Top of DATA
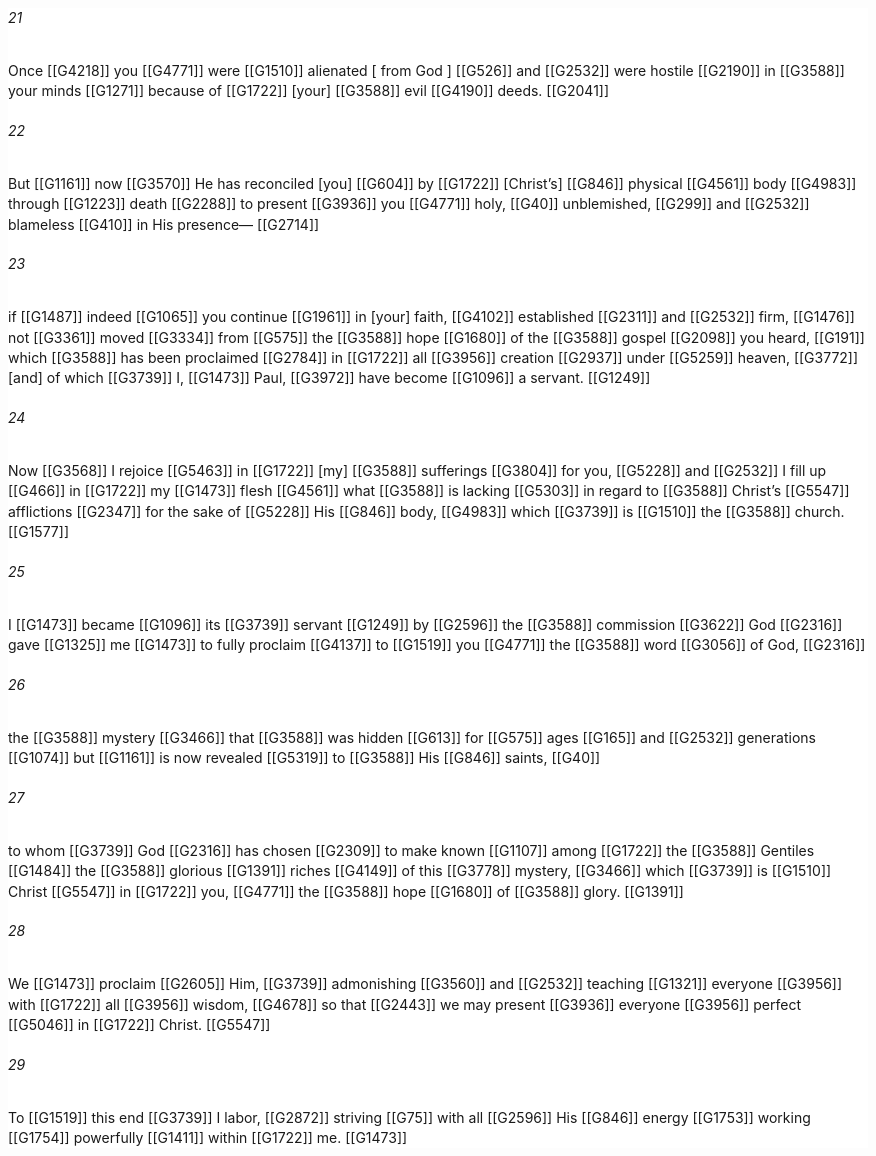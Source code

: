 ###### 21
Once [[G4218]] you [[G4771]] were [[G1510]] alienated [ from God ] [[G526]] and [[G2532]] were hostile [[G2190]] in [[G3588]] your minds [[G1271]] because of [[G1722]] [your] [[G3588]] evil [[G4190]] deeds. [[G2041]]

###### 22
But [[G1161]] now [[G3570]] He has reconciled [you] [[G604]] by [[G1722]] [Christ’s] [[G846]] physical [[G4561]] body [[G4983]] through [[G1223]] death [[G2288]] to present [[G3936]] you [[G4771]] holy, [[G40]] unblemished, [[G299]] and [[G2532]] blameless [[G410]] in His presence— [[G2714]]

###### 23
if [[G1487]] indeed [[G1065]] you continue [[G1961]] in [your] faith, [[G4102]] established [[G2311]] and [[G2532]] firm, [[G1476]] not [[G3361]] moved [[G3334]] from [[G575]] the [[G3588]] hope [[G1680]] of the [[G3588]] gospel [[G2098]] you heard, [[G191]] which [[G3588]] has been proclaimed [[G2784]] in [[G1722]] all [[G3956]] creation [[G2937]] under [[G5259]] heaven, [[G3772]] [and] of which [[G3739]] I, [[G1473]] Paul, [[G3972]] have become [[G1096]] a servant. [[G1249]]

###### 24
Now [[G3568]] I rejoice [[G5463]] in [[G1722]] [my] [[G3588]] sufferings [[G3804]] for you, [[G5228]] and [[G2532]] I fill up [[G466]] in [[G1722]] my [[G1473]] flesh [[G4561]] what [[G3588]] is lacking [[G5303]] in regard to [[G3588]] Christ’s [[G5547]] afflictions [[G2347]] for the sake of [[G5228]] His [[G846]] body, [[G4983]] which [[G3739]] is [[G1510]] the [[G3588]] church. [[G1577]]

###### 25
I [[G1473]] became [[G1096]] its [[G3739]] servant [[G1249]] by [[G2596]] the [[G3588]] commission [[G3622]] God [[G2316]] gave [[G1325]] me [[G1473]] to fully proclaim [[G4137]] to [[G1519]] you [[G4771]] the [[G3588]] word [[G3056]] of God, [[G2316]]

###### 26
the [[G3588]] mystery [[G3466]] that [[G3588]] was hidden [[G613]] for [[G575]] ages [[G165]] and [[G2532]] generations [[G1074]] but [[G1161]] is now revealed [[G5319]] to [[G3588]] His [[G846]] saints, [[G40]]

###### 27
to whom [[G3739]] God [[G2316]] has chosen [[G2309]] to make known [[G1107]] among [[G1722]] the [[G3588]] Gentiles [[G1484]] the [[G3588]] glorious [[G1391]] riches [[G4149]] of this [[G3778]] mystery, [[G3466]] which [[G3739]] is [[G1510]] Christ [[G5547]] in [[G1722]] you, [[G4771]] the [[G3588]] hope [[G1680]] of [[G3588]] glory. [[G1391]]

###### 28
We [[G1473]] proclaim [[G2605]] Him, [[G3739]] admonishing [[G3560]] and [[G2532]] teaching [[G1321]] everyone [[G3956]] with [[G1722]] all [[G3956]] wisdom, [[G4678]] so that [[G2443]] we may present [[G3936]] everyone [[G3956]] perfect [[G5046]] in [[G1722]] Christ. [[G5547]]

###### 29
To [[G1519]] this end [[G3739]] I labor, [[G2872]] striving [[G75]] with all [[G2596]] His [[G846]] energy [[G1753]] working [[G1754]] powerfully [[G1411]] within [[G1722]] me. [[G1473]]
Bottom of DATA
**WORK TASK**
Skip the pictures, then return the rest of the data exactly.

**FINAL ANSWER**
Source code

: ###### 21
Once [[G4218]] you [[G4771]] were [[G1510]] alienated [ from God ] [[G526]] and [[G2532]] were hostile [[G2190]] in [[G3588]] your minds [[G1271]] because of [[G1722]] [your] [[G3588]] evil [[G4190]] deeds. [[G2041]]

###### 22
But [[G1161]] now [[G3570]] He has reconciled [you] [[G604]] by [[G1722]] [Christ’s] [[G846]] physical [[G4561]] body [[G4983]] through [[G1223]] death [[G2288]] to present [[G3936]] you [[G4771]] holy, [[G40]] unblemished, [[G299]] and [[G2532]] blameless [[G410]] in His presence— [[G2714]]

###### 23
if [[G1487]] indeed [[G1065]] you continue [[G1961]] in [your] faith, [[G4102]] established [[G2311]] and [[G2532]] firm, [[G1476]] not [[G3361]] moved [[G3334]] from [[G575]] the [[G3588]] hope [[G1680]] of the [[G3588]] gospel [[G2098]] you heard, [[G191]] which [[G3588]] has been proclaimed [[G2784]] in [[G1722]] all [[G3956]] creation [[G2937]] under [[G5259]] heaven, [[G3772]] [and] of which [[G3739]] I, [[G1473]] Paul, [[G3972]] have become [[G1096]] a servant. [[G1249]]

###### 24
Now [[G3568]] I rejoice [[G5463]] in [[G1722]] [my] [[G3588]] sufferings [[G3804]] for you, [[G5228]] and [[G2532]] I fill up [[G466]] in [[G1722]] my [[G1473]] flesh [[G4561]] what [[G3588]] is lacking [[G5303]] in regard to [[G3588]] Christ’s [[G5547]] afflictions [[G2347]] for the sake of [[G5228]] His [[G846]] body, [[G4983]] which [[G3739]] is [[G1510]] the [[G3588]] church. [[G1577]]

###### 25
I [[G1473]] became [[G1096]] its [[G3739]] servant [[G1249]] by [[G2596]] the [[G3588]] commission [[G3622]] God [[G2316]] gave [[G1325]] me [[G1473]] to fully proclaim [[G4137]] to [[G1519]] you [[G4771]] the [[G3588]] word [[G3056]] of God, [[G2316]]

###### 26
the [[G3588]] mystery [[G3466]] that [[G3588]] was hidden [[G613]] for [[G575]] ages [[G165]] and [[G2532]] generations [[G1074]] but [[G1161]] is now revealed [[G5319]] to [[G3588]] His [[G846]] saints, [[G40]]

###### 27
to whom [[G3739]] God [[G2316]] has chosen [[G2309]] to make known [[G1107]] among [[G1722]] the [[G3588]] Gentiles [[G1484]] the [[G3588]] glorious [[G1391]] riches [[G4149]] of this [[G3778]] mystery, [[G3466]] which [[G3739]] is [[G1510]] Christ [[G5547]] in [[G1722]] you, [[G4771]] the [[G3588]] hope [[G1680]] of [[G3588]] glory. [[G1391]]

###### 28
We [[G1473]] proclaim [[G2605]] Him, [[G3739]] admonishing [[G3560]] and [[G2532]] teaching [[G1321]] everyone [[G3956]] with [[G1722]] all [[G3956]] wisdom, [[G4678]] so that [[G2443]] we may present [[G3936]] everyone [[G3956]] perfect [[G5046]] in [[G1722]] Christ. [[G5547]]

###### 29
To [[G1519]] this end [[G3739]] I labor, [[G2872]] striving [[G75]] with all [[G2596]] His [[G846]] energy [[G1753]] working [[G1754]] powerfully [[G1411]] within [[G1722]] me. [[G1473]]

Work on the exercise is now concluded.